514 名前:あなたのうしろに名無しさんが・・・ :2001/05/28(月) 05:37
 以前彼女の買い物に付き合ったときの事です。何軒かのショップを冷やかした後
少し休もうと喫茶店を探していると、時計屋のショーウィンドウに
飾ってある時計が目に付いたのです。
 なかなか良いデザインで、彼女も気に入ったみたいでした。
値段もさほど高くない。
私は少し早めのバースディプレゼントとしてそれを買ってあげることにしました。
店を出ようとしたとき、ベレー帽をかぶった猫背の40代のおばさんが
ずかずかと入ってきました。
 あそこに飾ってあった時計はどうした あれは私が買うはずだったんだ。
と金切り声で店員に言いました。
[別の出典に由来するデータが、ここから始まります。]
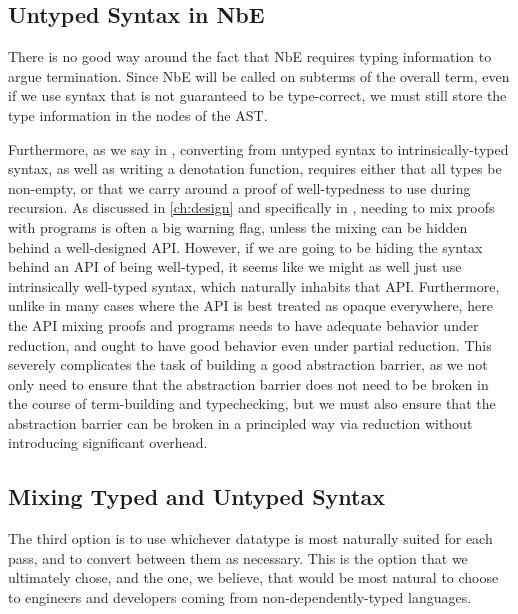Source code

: \subsection{Untyped Syntax in NbE}\label{sec:rewriting-more:AST:untyped-nbe}
There is no good way around the fact that NbE requires typing information to argue termination.
Since NbE will be called on subterms of the overall term, even if we use syntax that is not guaranteed to be type-correct, we must still store the type information in the nodes of the AST.

Furthermore, as we say in , converting from untyped syntax to intrinsically-typed syntax, as well as writing a denotation function, requires either that all types be non-empty, or that we carry around a proof of well-typedness to use during recursion.
As discussed in \autoref{ch:design} and specifically in , needing to mix proofs with programs is often a big warning flag, unless the mixing can be hidden behind a well-designed API.
However, if we are going to be hiding the syntax behind an API of being well-typed, it seems like we might as well just use intrinsically well-typed syntax, which naturally inhabits that API.
Furthermore, unlike in many cases where the API is best treated as opaque everywhere, here the API mixing proofs and programs needs to have adequate behavior under reduction, and ought to have good behavior even under partial reduction.
This severely complicates the task of building a good abstraction barrier, as we not only need to ensure that the abstraction barrier does not need to be broken in the course of term-building and typechecking, but we must also ensure that the abstraction barrier can be broken in a principled way via reduction without introducing significant overhead.


\subsection{Mixing Typed and Untyped Syntax}\label{sec:rewriting-more:AST:both}
The third option is to use whichever datatype is most naturally suited for each pass, and to convert between them as necessary.
This is the option that we ultimately chose, and the one, we believe, that would be most natural to choose to engineers and developers coming from non-dependently-typed languages.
私の彼女は反射的にさっき買った時計を
隠しました。店員は2,3日ほど前にあなたくらいの女性が買っていったといいましたが、
お金は持ってきたんだと 小銭入れのような小さな財布を見せていました。 

そのおばさんはあきらめて 時計を買った者へ対する呪詛の言葉を
吐きながら、出て行きました。
店員に聞くとベレー帽のおばさんが言っていたのは、私の買った時計で
今まで何回も 次はお金を持ってくるからといってはその繰り返しだったそうです.
 私達はファーストフード店で休んだあと映画を見て夕食を食べに行こうと
歩いていた時 自動販売機に硬貨を入れているベレー帽のおばさんを見つけました。
 こちらに気付いた様子もないのですが私達は足早に その場を去りました。
夕食を済ませ、彼女を駅まで見送りに行きました。 駅構内の本屋にあのベレー帽の
おばさんがいるのが見えました。地図のコーナーをじっと見つめています。
 彼女が恐がったので家まで送る事にしました。
小雨が降ってきたので傘を買って二人で住宅街を歩いていると、後でクラクションが
なりました。振りかえるとベレー帽のおばさんが横断歩道を小走りに渡って
行くのが見えました.。
 次の日 その時計を質屋に入れました。
 買った1割にしかなりませんでした。